• PROBLEM:
Down to the final line, print the records below exactly and without pictures.

(Stored dataset items)
========

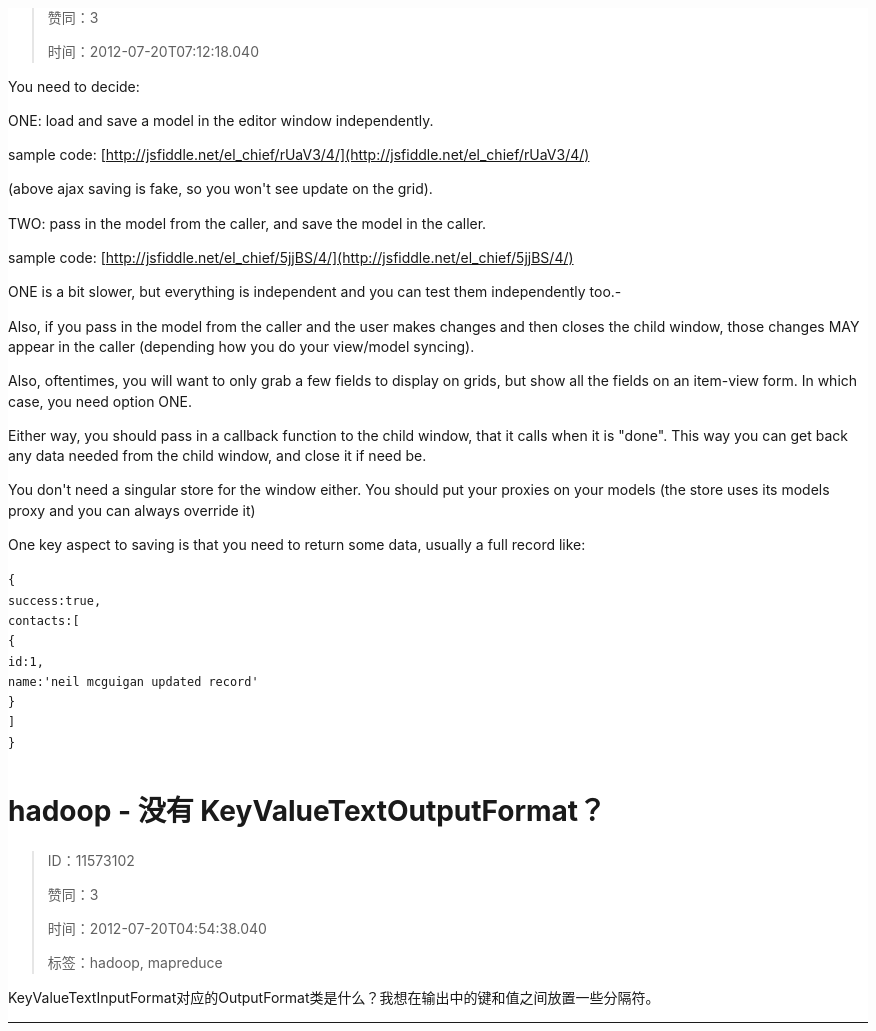 > 赞同：3
> 
> 时间：2012-07-20T07:12:18.040

You need to decide:

ONE: load and save a model in the editor window independently.

sample code: [http://jsfiddle.net/el_chief/rUaV3/4/](http://jsfiddle.net/el_chief/rUaV3/4/)

(above ajax saving is fake, so you won't see update on the grid).

TWO: pass in the model from the caller, and save the model in the caller.

sample code: [http://jsfiddle.net/el_chief/5jjBS/4/](http://jsfiddle.net/el_chief/5jjBS/4/)

ONE is a bit slower, but everything is independent and you can test them independently too.-

Also, if you pass in the model from the caller and the user makes changes and then closes the child window, those changes MAY appear in the caller (depending how you do your view/model syncing).

Also, oftentimes, you will want to only grab a few fields to display on grids, but show all the fields on an item-view form. In which case, you need option ONE.

Either way, you should pass in a callback function to the child window, that it calls when it is "done". This way you can get back any data needed from the child window, and close it if need be.

You don't need a singular store for the window either. You should put your proxies on your models (the store uses its models proxy and you can always override it)

One key aspect to saving is that you need to return some data, usually a full record like:

```
{
success:true,
contacts:[
{
id:1,
name:'neil mcguigan updated record'
}
]
} 
```

# hadoop - 没有 KeyValueTextOutputFormat？

> ID：11573102
> 
> 赞同：3
> 
> 时间：2012-07-20T04:54:38.040
> 
> 标签：hadoop, mapreduce

KeyValueTextInputFormat对应的OutputFormat类是什么？我想在输出中的键和值之间放置一些分隔符。

* * *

========

• ANSWER SPACE:
 > 赞同：3
> 
> 时间：2012-07-20T07:12:18.040

You need to decide:

ONE: load and save a model in the editor window independently.

sample code: [http://jsfiddle.net/el_chief/rUaV3/4/](http://jsfiddle.net/el_chief/rUaV3/4/)

(above ajax saving is fake, so you won't see update on the grid).

TWO: pass in the model from the caller, and save the model in the caller.

sample code: [http://jsfiddle.net/el_chief/5jjBS/4/](http://jsfiddle.net/el_chief/5jjBS/4/)

ONE is a bit slower, but everything is independent and you can test them independently too.-

Also, if you pass in the model from the caller and the user makes changes and then closes the child window, those changes MAY appear in the caller (depending how you do your view/model syncing).

Also, oftentimes, you will want to only grab a few fields to display on grids, but show all the fields on an item-view form. In which case, you need option ONE.

Either way, you should pass in a callback function to the child window, that it calls when it is "done". This way you can get back any data needed from the child window, and close it if need be.

You don't need a singular store for the window either. You should put your proxies on your models (the store uses its models proxy and you can always override it)

One key aspect to saving is that you need to return some data, usually a full record like:

```
{
success:true,
contacts:[
{
id:1,
name:'neil mcguigan updated record'
}
]
} 
```

# hadoop - 没有 KeyValueTextOutputFormat？

> ID：11573102
> 
> 赞同：3
> 
> 时间：2012-07-20T04:54:38.040
> 
> 标签：hadoop, mapreduce

KeyValueTextInputFormat对应的OutputFormat类是什么？我想在输出中的键和值之间放置一些分隔符。

* * *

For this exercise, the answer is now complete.